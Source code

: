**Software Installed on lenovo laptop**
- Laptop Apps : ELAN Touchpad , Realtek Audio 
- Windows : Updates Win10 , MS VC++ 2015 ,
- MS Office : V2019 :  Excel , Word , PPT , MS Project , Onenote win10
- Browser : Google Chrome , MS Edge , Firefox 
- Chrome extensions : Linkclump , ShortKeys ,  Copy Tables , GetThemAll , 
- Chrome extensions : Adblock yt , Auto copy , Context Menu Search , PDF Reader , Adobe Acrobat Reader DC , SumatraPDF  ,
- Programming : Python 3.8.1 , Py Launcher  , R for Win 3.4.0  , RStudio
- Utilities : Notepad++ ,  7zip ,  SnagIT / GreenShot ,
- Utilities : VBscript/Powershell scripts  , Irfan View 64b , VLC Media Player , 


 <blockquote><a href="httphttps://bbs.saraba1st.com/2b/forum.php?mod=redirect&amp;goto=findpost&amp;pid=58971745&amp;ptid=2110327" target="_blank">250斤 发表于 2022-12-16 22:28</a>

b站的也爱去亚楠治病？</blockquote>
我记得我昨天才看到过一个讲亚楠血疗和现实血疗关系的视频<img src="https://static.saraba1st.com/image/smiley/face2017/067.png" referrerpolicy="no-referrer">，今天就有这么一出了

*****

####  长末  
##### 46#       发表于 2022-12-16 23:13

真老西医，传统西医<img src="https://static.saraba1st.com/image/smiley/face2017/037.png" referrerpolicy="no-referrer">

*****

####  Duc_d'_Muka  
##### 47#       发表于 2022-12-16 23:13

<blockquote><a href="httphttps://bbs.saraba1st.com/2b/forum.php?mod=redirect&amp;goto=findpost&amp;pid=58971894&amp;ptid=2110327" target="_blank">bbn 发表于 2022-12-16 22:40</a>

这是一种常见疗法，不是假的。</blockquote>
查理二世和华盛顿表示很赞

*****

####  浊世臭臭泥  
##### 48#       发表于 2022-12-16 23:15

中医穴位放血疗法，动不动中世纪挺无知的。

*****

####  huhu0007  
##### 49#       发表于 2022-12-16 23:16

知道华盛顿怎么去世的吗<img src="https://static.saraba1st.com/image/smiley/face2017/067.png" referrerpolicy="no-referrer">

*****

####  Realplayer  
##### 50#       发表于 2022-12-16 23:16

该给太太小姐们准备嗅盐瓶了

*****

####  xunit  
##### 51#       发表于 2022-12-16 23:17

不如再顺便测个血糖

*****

□ □ □ □ □

From the top of the material above, please transcribe each line exactly. Include the line with "- Chrome extensions : Linkclump" and end there.

◆ Answer
Source code

:**Software Installed on lenovo laptop**
- Laptop Apps : ELAN Touchpad , Realtek Audio 
- Windows : Updates Win10 , MS VC++ 2015 ,
- MS Office : V2019 :  Excel , Word , PPT , MS Project , Onenote win10
- Browser : Google Chrome , MS Edge , Firefox 
- Chrome extensions : Linkclump , ShortKeys ,  Copy Tables , GetThemAll , 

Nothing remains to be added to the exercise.